# About this task
Here are the records. Write out exactly the lines between the one holding "#### Cost 2" and the one holding "top of your deck.", inclusive.

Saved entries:
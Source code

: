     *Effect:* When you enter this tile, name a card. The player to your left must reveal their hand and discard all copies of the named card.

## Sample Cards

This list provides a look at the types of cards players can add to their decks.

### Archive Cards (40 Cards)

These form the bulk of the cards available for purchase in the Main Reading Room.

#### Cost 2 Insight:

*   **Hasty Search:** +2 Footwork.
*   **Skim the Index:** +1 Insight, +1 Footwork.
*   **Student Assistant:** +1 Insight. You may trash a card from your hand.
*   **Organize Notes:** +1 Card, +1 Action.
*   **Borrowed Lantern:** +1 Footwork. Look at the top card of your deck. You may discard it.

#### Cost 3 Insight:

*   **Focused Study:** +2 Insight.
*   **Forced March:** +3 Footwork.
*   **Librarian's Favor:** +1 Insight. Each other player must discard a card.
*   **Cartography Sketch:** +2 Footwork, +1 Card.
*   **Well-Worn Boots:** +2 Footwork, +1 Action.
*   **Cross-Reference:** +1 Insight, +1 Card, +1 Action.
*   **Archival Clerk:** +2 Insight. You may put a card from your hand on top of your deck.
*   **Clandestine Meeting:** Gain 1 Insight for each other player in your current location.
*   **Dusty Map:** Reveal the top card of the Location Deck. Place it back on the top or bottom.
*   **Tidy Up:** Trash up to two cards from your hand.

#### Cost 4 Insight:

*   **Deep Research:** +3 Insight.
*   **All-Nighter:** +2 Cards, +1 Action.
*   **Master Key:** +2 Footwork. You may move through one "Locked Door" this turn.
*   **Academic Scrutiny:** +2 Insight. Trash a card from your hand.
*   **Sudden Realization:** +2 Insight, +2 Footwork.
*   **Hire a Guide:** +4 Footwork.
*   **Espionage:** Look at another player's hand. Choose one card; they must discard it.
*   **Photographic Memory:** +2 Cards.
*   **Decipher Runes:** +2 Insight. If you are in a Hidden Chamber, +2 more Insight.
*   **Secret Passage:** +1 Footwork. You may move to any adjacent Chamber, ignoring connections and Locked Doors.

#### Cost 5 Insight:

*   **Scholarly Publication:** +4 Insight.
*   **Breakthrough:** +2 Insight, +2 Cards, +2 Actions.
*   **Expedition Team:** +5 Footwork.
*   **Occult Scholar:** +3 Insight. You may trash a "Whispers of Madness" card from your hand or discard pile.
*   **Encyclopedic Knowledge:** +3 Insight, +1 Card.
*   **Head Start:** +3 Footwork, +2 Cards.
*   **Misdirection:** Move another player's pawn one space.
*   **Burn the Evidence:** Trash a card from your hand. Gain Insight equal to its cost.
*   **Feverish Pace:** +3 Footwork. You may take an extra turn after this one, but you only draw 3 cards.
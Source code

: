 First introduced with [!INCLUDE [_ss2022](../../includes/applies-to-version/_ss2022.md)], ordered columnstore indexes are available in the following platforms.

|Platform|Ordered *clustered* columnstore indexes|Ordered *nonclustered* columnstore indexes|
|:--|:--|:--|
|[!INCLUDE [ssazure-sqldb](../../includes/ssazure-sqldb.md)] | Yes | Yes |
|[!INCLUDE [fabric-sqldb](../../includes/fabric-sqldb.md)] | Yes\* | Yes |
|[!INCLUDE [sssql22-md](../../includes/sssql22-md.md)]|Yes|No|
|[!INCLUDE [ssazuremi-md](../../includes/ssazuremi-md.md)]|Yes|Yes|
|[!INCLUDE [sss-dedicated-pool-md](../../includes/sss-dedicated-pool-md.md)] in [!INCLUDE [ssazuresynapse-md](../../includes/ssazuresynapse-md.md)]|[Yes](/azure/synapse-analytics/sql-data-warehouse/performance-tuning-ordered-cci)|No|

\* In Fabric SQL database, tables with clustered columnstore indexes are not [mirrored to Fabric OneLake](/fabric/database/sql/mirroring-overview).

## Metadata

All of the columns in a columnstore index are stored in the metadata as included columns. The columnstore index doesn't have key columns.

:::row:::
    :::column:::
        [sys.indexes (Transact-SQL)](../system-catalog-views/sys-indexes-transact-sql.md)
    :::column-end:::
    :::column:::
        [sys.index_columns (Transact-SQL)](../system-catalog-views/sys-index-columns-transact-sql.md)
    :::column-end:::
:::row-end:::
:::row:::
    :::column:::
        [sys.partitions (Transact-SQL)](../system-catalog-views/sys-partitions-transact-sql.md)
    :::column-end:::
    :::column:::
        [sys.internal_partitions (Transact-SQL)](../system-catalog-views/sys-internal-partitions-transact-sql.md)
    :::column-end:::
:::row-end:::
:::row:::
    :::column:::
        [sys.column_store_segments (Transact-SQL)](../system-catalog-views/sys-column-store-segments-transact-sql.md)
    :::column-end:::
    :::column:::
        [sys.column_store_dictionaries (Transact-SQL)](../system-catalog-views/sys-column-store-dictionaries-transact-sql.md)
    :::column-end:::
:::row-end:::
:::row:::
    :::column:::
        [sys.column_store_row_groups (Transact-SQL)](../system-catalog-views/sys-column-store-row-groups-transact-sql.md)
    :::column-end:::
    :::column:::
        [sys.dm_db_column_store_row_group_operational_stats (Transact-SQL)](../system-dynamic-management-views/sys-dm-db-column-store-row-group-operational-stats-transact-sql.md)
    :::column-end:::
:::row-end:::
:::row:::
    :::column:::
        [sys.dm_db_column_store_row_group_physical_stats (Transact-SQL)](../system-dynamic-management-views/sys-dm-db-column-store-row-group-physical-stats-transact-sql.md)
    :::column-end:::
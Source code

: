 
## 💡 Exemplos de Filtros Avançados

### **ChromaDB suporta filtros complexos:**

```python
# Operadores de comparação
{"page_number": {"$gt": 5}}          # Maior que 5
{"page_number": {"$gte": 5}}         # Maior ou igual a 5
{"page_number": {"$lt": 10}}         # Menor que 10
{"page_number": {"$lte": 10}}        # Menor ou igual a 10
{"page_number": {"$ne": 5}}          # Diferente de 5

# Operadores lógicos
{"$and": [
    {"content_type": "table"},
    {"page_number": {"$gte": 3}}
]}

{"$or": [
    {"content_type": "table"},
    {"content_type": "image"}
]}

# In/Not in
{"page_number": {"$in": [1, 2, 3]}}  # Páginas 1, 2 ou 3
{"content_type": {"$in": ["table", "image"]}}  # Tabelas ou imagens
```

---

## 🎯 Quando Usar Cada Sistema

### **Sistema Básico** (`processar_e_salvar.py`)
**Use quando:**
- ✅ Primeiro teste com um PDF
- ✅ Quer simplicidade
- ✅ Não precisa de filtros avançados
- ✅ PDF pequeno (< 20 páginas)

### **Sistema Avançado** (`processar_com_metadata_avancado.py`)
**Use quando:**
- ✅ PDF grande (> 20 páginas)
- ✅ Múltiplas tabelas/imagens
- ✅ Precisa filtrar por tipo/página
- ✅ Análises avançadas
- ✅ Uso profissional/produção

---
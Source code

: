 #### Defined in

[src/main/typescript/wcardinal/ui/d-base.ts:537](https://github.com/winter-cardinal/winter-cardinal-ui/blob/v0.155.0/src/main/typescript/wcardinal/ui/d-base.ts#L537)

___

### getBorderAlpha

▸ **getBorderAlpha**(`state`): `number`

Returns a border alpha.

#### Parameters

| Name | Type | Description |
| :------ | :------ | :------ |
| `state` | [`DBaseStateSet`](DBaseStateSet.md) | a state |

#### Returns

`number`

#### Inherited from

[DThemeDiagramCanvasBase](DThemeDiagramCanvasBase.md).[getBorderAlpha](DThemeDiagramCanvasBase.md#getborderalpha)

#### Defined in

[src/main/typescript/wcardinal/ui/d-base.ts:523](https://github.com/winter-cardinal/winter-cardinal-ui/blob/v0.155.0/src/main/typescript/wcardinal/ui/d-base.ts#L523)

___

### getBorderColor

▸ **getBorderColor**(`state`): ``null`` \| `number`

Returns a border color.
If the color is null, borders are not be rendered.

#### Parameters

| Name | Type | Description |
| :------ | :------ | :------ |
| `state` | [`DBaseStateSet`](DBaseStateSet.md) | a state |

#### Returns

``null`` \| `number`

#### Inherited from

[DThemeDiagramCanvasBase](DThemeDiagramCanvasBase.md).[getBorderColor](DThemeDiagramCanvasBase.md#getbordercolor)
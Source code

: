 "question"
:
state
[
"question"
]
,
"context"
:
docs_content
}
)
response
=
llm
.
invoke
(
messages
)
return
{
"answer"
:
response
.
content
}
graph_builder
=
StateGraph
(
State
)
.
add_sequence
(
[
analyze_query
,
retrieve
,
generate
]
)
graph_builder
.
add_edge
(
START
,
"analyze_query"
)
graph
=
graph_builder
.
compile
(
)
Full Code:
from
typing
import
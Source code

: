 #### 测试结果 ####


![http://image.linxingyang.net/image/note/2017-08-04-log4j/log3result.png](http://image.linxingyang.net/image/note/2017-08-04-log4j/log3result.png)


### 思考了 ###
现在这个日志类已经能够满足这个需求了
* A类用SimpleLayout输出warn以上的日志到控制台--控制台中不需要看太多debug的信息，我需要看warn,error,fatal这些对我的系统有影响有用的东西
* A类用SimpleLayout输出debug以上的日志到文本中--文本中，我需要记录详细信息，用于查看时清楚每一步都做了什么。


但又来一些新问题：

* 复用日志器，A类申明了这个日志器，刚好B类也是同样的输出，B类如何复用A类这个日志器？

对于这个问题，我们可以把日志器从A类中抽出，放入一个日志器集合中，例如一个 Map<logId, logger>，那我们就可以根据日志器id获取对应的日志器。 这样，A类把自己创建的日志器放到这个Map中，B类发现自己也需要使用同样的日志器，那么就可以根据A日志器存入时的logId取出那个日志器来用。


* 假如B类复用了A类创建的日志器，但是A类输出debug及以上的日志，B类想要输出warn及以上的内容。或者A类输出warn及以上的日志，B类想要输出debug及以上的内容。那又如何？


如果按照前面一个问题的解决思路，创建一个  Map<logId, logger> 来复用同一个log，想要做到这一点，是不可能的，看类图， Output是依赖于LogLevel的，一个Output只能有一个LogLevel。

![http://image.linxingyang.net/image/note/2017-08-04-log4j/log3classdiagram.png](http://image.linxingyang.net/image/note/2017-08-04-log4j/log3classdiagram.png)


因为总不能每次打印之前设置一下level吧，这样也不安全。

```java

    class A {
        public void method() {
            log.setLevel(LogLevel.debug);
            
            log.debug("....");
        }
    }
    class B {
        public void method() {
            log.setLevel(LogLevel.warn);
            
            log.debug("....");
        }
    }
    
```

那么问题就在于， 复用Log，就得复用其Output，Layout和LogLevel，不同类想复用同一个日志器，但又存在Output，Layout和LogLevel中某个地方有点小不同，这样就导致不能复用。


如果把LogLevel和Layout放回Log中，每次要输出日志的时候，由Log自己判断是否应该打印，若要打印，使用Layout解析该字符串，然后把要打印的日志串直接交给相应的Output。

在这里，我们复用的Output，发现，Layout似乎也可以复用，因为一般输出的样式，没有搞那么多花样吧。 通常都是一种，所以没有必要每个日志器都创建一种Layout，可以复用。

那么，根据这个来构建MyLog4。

# Solution below
#### Cost 2 Insight:

*   **Hasty Search:** +2 Footwork.
*   **Skim the Index:** +1 Insight, +1 Footwork.
*   **Student Assistant:** +1 Insight. You may trash a card from your hand.
*   **Organize Notes:** +1 Card, +1 Action.
*   **Borrowed Lantern:** +1 Footwork. Look at the top card of your deck. You may discard it.

#### Cost 3 Insight:

*   **Focused Study:** +2 Insight.
*   **Forced March:** +3 Footwork.
*   **Librarian's Favor:** +1 Insight. Each other player must discard a card.
*   **Cartography Sketch:** +2 Footwork, +1 Card.
*   **Well-Worn Boots:** +2 Footwork, +1 Action.
*   **Cross-Reference:** +1 Insight, +1 Card, +1 Action.
*   **Archival Clerk:** +2 Insight. You may put a card from your hand on top of your deck.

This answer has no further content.